There is, however, another card that the Spanish can play -- and Franco is busily playing it. Some readers may have noticed in a dispatch appearing in the New York Times of April 7, 1946, that a Spanish Moroccan delegate was participating in the non-political activities of the Arab League in Cairo "with the sanction of the Madrid Government." This is no accident but part of a deliberate policy. For Franco to encourage Moroccan nationalism might appear at first blush to be contrary to Spanish interests. In reality, a nationalist movement aimed at freeing only the Spanish Zones would make little sense. What the nationalists want is the freedom of all of Morocco, ninetenths of which is under French rule. Franco can therefore afford to flirt discreetly with the nationalists and thus obtain the reputation of being pro-Moroccan and pro-Moslem, while letting the French pay the bill. He is already known as being partial to his Moors and of doing such astute things as providing transportation on Spanish liners for his Moroccan subjects who make the pilgrimage to Mecca. Unlike the French, who are embarking on an ambitious plan for "assimilating" their colonial peoples, and thereby antagonizing nationalist groups, Franco has no intention of trying to make Spaniards out of North Africans.

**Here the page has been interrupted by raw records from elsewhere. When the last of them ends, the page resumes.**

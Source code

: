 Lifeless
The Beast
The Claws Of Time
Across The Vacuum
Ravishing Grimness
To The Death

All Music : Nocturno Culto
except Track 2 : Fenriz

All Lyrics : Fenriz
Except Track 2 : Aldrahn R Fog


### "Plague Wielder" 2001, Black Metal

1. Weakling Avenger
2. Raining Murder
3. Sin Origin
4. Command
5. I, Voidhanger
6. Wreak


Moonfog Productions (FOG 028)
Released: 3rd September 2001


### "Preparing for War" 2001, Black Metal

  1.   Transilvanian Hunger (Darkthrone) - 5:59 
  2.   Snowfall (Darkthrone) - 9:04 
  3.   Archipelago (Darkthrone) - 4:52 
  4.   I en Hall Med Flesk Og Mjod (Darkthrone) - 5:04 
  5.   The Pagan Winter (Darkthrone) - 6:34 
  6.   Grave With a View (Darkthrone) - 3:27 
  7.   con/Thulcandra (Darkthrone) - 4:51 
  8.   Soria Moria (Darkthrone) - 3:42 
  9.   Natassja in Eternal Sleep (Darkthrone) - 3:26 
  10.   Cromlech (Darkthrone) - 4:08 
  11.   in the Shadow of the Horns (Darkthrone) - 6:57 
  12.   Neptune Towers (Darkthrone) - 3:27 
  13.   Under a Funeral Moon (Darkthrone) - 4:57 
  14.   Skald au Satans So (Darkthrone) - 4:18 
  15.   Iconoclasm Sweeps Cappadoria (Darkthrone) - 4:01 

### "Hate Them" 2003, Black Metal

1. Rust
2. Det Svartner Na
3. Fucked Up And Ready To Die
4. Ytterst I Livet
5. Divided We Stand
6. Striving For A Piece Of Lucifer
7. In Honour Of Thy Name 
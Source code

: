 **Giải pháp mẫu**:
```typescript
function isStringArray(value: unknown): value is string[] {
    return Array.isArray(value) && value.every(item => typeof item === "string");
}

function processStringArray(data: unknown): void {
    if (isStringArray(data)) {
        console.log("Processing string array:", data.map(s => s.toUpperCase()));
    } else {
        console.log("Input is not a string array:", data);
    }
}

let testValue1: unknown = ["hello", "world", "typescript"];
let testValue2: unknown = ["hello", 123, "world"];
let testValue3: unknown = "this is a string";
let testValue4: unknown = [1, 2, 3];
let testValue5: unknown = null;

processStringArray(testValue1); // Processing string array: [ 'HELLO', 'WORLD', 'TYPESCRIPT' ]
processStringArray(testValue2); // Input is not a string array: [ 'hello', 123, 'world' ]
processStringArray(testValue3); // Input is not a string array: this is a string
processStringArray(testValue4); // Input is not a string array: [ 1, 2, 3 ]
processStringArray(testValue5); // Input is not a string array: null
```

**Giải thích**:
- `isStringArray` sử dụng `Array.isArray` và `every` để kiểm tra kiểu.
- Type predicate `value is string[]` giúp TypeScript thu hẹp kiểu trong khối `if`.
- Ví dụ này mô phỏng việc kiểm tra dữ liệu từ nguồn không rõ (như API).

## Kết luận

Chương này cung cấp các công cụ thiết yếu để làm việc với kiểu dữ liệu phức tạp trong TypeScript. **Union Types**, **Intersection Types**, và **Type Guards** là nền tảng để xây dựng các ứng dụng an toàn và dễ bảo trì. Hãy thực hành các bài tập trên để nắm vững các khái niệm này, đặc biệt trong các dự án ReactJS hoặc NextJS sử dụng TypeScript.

Observers are agreed that events are shaping up rapidly in North Africa, and the Spanish imperialists are quite prepared to fish in these troubled waters. When they do, it will be a matter of the utmost concern to all who have learned that the key to the back door to Europe lies on the Barbary Coast.
[i] Cf. Document No. 11. In Document No. 5, a letter from Franco to Hitler dated September 22, 1940, the Caudillo had already declared that "the possibility of a surprise attack on the Canary Islands by the English in order to create a naval base . . . has always been a worry of mine."

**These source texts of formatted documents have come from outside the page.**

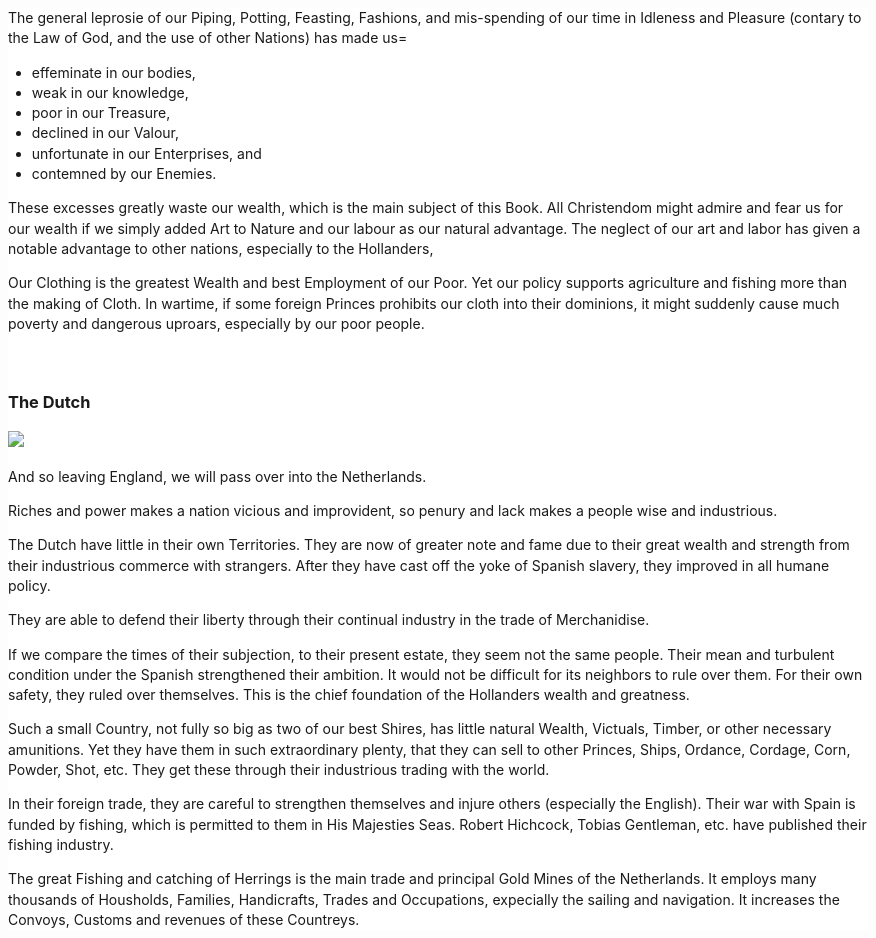 The general leprosie of our Piping, Potting, Feasting, Fashions, and mis-spending of our time in Idleness and Pleasure (contary to the Law of God, and the use of other Nations) has made us= 
- effeminate in our bodies, 
- weak in our knowledge, 
- poor in our Treasure, 
- declined in our Valour,
- unfortunate in our Enterprises, and
- contemned by our Enemies. 

These excesses greatly waste our wealth, which is the main subject of this Book. All Christendom might admire and fear us for our wealth if we simply added Art to Nature and our labour as our natural advantage. The neglect of our art and labor has given a notable advantage to other nations, especially to the Hollanders,

Our Clothing is the greatest Wealth and best Employment of our Poor. Yet our policy supports agriculture and fishing more than the making of Cloth. In wartime, if some foreign Princes prohibits our cloth into their dominions, it might suddenly cause much poverty and dangerous uproars, especially by our poor people. 

<br>

### The Dutch 

<img src="https= //sorasystem.sirv.com/graphics/dutch.jpg" width="400px">

And so leaving England, we will pass over into the Netherlands. 

Riches and power makes a nation vicious and improvident, so penury and lack makes a people wise and industrious. 

The Dutch have little in their own Territories. They are now of greater note and fame due to their great wealth and strength from their industrious commerce with strangers. After they have cast off the yoke of Spanish slavery, they improved in all humane policy. 

They are able to defend their liberty through their continual industry in the trade of Merchanidise.  

If we compare the times of their subjection, to their present estate, they seem not the same people. Their mean and turbulent condition under the Spanish strengthened their ambition. It would not be difficult for its neighbors to rule over them. For their own safety, they ruled over themselves. This is the chief foundation of the Hollanders wealth and greatness.

Such a small Country, not fully so big as two of our best Shires, has little natural Wealth, Victuals, Timber, or other necessary amunitions. Yet they have them in such extraordinary plenty, that they can sell to other Princes, Ships, Ordance, Cordage, Corn, Powder, Shot, etc. They get these through their industrious trading with the world.

In their foreign trade, they are careful to strengthen themselves and injure others (especially the English). Their war with Spain is funded by fishing, which is permitted to them in His Majesties Seas. Robert Hichcock, Tobias Gentleman, etc. have published their fishing industry. 



The great Fishing and catching of Herrings is the main trade and principal Gold Mines of the Netherlands. It employs many thousands of Housholds, Families, Handicrafts, Trades and Occupations, expecially the sailing and navigation. It increases the Convoys, Customs and revenues of these Countreys.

[ii] Cf. Thomas J. Hamilton, "Spanish Dreams of Empire," in FOREIGN AFFAIRS, April 1944, p. 458-468. Sir Samuel Hoare (Lord Templewood) quotes Franco as declaring, in a public speech delivered on July 18, 1940, that: "It is necessary to make a nation, to forge an empire. There remains a duty and a mission, the command of Gibraltar, African expansion . . ." (New York Times, April 21, 1946).

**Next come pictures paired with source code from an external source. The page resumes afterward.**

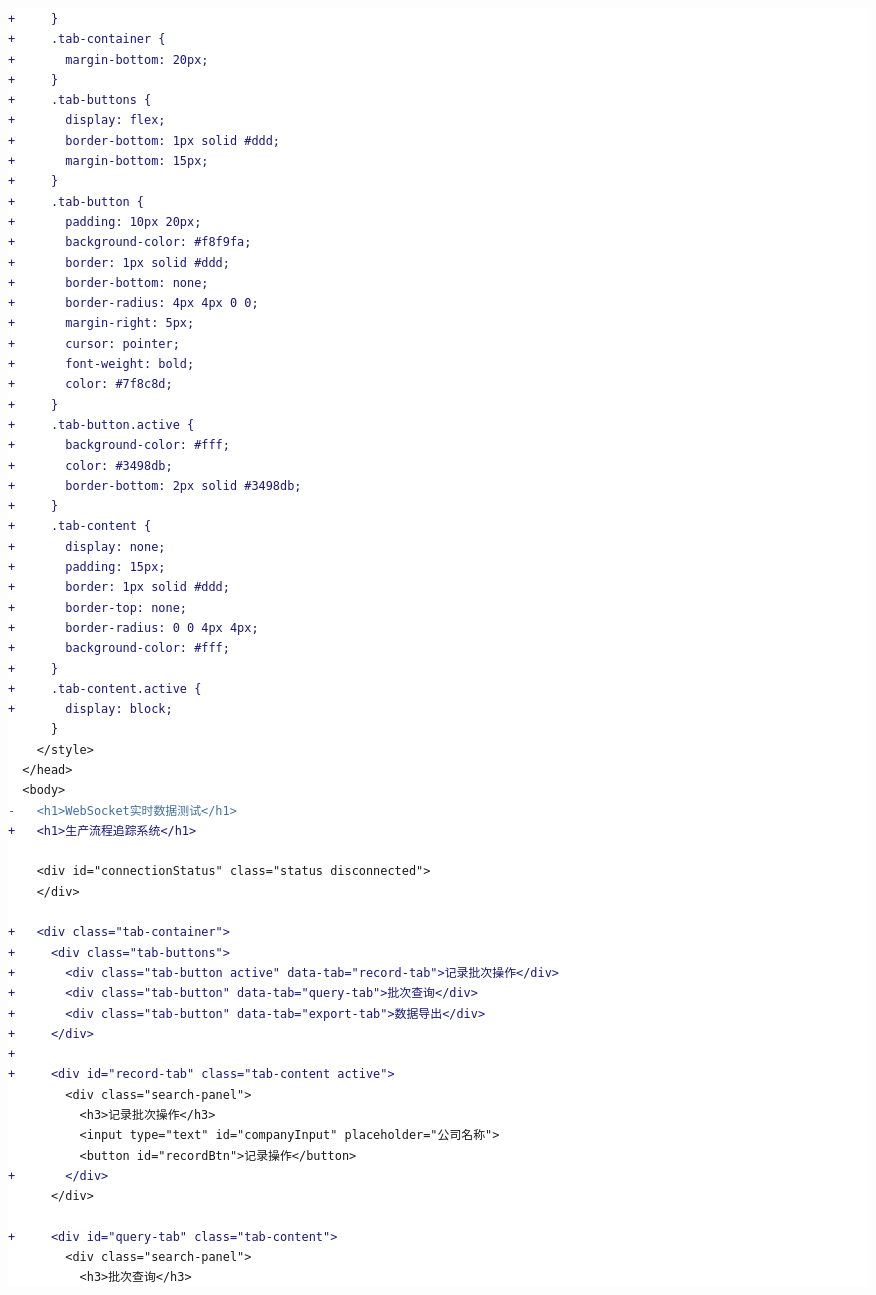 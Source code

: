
 ```diff
+     }
+     .tab-container {
+       margin-bottom: 20px;
+     }
+     .tab-buttons {
+       display: flex;
+       border-bottom: 1px solid #ddd;
+       margin-bottom: 15px;
+     }
+     .tab-button {
+       padding: 10px 20px;
+       background-color: #f8f9fa;
+       border: 1px solid #ddd;
+       border-bottom: none;
+       border-radius: 4px 4px 0 0;
+       margin-right: 5px;
+       cursor: pointer;
+       font-weight: bold;
+       color: #7f8c8d;
+     }
+     .tab-button.active {
+       background-color: #fff;
+       color: #3498db;
+       border-bottom: 2px solid #3498db;
+     }
+     .tab-content {
+       display: none;
+       padding: 15px;
+       border: 1px solid #ddd;
+       border-top: none;
+       border-radius: 0 0 4px 4px;
+       background-color: #fff;
+     }
+     .tab-content.active {
+       display: block;
      }
    </style>
  </head>
  <body>
-   <h1>WebSocket实时数据测试</h1>
+   <h1>生产流程追踪系统</h1>
    
    <div id="connectionStatus" class="status disconnected">
    </div>
    
+   <div class="tab-container">
+     <div class="tab-buttons">
+       <div class="tab-button active" data-tab="record-tab">记录批次操作</div>
+       <div class="tab-button" data-tab="query-tab">批次查询</div>
+       <div class="tab-button" data-tab="export-tab">数据导出</div>
+     </div>
+     
+     <div id="record-tab" class="tab-content active">
        <div class="search-panel">
          <h3>记录批次操作</h3>
          <input type="text" id="companyInput" placeholder="公司名称">
          <button id="recordBtn">记录操作</button>
+       </div>
      </div>
      
+     <div id="query-tab" class="tab-content">
        <div class="search-panel">
          <h3>批次查询</h3>
```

[iii] Hamilton, op. cit., p. 466. We also learn from Franco's letter of September 22, 1940, to Hitler (Document No. 5) that Germany desired in Morocco not only "a share in the raw materials of this area "but" the establishment of an enclave for German military bases by occupying both the two harbors of the southern zone." Franco rejected this latter suggestion as "unnecessary in peacetime, and superfluous in wartime." Hoare's memoirs underline the fact that Franco feared Hitler's overriding ambitions in North Africa.
[iv] Examples of their handiwork are: J. Vicens Vives, "España, Geopolítica del Estado y del Imperio" (Barcelona, 1940) and J. César Banciella y Bárzana, "Espacio y Economía" (Madrid, 1945).
[v] This stream now marks the eastern boundary of the Spanish Zone in northern Morocco.
[vi] It must also be remembered that the colonizing enthusiasm of Spain was then being directed into the far more promising lands of the Americas.
[vii] L'Afrique Française, August 1932, p. 448.
[viii] See Graham H. Stuart, "The Future of Tangier," in FOREIGN AFFAIRS, July 1945, p. 675-9, for a recent discussion of the special status of the Tangier Zone.
[ix] Cf. Abelardo de Unzueta, "La Guinea Continental Española." Madrid: 1944, p. 16 ff. In particular, note the maps on pages 17, 28, 49.
[x] See de Unzueta, especially the map facing p. 74 which shows how Spain's claims, which extended all the way to the Ubangi River, were cut to about one-eighth of their original size.
[xi] See, for example, J. César Banciella y Bárcena, "Rutas de Imperio," Madrid, 1940.